Türkiye’nin kanayan yarası işsizlik mayıs ayında yüzde 9.2′yle krizden sonraki en düşük düzeyine geriledi. Veriler, tarım ağırlıklı. Böyle olsa da istihdamın arttığını, işsizlik oranının düştüğünü, işsizlerin sayısının geçen yılın ikinci çeyreğindeki düzeyini yakaladığını gösteriyor. DİE Hane halkı işgücü istatistiklerine göre, işsizlik oranı yüzde 9.2 ile geçen yılın son çeyreğinden bu yana ilk kez tek haneye geriledi. Yakalanan performans açısından ise işsizlik oranı 2002 yılı başından beri en düşük işsizlik oranı oldu. Çalışabilir nüfusun fiilen çalışan nüfusa oranı olarak tanımlanan işgücüne katılım oranı da mayısta yılın en yüksek düzeyine ulaştı.
Devlet İstatistik Enstitüsü verilerini okumak ve yorumlamak önemli ama dilerseniz bundan çok zaman önce değil, kısa bir süre önce Çalışma Bakanıyla yapılmış bir söyleşiyi dikkatinize getireyim;
Çalışma ve Sosyal Güvenlik Bakanı Murat Başesgioğlu, Türkiye’deki 15 yaş üstü nüfusun genel nüfus artışının üzerinde arttığına dikkat çekti; “”Ekonomideki büyüme yüzde 6′nın altında kalırsa işsizlik devam eder”” dedi. Bakanlar Kurulu’na “”İstihdamın Artırılması ve İşsizliğin Azaltılması”” başlıklı bir rapor sunan Başesgioğlu, nüfus artışını işsizliğin azaltılamamasının önemli sebeplerinden biri olarak nitelendiriyor: “”2040′a kadar nüfus artışı devam edecek, sonra Avrupa ülkeleri gibi biz de yaşlı bir nüfus olacağız. Ama önümüzdeki 35 senede işsizlik sorunu çözemezsek, bu durum ileride hiçbir şekilde telafi edilemeyecek.””
Türkiye’de genel nüfus artış hızı yüzde 1.5 seviyesinde seyrederken 15 – 24 yaş aralığında artış oranı yüzde 2.5 – 3.5 aralığında gerçekleşiyor.

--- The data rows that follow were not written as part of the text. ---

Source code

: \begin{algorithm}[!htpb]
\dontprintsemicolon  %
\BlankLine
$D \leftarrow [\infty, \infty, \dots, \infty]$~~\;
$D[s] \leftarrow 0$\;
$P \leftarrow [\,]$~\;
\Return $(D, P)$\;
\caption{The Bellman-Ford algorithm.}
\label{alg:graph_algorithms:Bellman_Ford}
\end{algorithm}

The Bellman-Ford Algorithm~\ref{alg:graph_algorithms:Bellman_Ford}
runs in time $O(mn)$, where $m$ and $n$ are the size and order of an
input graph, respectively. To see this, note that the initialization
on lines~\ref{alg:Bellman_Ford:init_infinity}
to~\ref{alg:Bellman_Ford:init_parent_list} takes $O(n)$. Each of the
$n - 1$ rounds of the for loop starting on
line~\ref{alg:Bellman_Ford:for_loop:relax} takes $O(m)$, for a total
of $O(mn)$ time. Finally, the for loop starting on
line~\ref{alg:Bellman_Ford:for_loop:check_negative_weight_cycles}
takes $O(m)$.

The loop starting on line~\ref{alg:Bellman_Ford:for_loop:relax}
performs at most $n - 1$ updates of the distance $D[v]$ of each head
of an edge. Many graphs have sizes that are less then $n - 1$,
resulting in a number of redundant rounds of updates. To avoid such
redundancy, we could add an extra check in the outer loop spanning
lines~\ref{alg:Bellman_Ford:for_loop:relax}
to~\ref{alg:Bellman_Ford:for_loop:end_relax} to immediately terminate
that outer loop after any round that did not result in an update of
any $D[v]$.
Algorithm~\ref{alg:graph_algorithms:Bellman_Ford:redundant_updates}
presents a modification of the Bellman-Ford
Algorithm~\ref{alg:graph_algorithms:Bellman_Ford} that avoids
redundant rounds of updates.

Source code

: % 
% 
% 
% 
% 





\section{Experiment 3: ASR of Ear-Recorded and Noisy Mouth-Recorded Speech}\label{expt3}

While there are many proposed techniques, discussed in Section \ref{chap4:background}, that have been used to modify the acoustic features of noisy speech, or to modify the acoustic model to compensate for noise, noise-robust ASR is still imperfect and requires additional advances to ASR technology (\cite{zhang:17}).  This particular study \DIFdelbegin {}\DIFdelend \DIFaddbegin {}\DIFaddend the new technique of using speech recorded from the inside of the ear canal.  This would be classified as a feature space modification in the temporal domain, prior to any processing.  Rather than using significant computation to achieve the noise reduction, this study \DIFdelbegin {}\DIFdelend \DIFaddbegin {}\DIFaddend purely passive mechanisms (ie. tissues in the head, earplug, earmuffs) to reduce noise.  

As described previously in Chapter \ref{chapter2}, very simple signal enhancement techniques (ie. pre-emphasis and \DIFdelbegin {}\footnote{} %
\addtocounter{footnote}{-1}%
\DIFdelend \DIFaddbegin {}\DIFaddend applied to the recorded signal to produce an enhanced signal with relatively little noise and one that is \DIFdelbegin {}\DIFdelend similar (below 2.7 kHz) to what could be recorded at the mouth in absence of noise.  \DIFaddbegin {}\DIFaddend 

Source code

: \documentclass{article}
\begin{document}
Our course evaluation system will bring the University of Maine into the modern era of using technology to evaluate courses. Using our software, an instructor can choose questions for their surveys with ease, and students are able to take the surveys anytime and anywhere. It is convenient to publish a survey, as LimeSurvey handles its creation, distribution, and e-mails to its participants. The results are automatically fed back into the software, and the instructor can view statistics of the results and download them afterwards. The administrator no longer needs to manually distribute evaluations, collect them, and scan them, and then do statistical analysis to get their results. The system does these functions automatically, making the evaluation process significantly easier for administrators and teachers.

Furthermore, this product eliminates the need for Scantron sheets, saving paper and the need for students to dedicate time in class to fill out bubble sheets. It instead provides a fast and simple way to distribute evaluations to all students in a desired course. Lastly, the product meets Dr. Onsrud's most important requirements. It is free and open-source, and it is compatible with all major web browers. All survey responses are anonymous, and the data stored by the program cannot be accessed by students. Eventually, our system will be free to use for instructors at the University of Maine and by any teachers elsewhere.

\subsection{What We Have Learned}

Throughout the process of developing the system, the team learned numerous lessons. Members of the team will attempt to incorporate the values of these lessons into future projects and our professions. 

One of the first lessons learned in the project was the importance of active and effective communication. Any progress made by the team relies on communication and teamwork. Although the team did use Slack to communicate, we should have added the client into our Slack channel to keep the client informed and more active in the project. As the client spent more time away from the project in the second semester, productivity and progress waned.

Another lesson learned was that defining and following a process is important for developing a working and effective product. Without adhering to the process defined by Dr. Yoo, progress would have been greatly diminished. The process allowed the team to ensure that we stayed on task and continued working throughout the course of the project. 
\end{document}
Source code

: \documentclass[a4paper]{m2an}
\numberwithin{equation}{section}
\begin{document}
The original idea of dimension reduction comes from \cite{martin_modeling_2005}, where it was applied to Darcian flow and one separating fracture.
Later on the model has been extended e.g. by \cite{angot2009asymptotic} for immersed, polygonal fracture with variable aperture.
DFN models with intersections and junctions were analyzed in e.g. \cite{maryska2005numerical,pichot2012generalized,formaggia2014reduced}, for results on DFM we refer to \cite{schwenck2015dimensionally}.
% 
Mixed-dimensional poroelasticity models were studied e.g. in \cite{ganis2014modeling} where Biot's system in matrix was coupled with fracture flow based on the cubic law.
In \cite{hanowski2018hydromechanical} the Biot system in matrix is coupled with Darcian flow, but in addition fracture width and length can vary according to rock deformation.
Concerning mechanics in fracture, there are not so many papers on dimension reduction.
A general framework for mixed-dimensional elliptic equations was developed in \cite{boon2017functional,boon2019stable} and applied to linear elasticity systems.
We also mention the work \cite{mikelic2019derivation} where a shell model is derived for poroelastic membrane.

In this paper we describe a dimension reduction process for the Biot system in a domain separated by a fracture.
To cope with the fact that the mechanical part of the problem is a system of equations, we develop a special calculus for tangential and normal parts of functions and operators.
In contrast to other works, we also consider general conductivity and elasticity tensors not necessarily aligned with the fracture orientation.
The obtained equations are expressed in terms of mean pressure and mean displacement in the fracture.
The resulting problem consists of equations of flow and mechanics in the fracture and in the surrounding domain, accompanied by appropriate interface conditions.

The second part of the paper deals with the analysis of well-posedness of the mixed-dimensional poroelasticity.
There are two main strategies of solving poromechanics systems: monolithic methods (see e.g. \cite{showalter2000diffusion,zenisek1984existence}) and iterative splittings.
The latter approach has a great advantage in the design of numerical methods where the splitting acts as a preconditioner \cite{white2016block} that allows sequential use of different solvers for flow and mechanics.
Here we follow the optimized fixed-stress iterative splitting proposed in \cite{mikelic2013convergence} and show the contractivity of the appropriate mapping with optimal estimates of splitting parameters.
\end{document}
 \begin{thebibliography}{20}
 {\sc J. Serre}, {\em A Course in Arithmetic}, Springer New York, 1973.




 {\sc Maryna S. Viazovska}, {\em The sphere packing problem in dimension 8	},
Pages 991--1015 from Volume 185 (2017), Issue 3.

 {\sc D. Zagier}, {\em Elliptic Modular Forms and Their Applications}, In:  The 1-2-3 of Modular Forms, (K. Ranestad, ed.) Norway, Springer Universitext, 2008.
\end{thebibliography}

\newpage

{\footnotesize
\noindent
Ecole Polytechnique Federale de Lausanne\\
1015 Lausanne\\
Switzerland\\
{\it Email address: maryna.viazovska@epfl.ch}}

Bakanlığın projeksiyonlarına göre de bu eğilim 2030′a kadar aynen devam edecek.
Türkiye’nin kaç tane global markası vardı? Türkiye’nin kaç global markası olmalı? Siz işsizliğin gelecek 3-5 yıl içinde nerede durmasını istiyorsunuz? Rakamlar üç beş artış, on-on beş iniş gösterebilir, sizce nasıl yorumlamalıyız… Haydi, her şeyi bırakın, plan yapmalı mıyız yapmamalı mıyız acaba?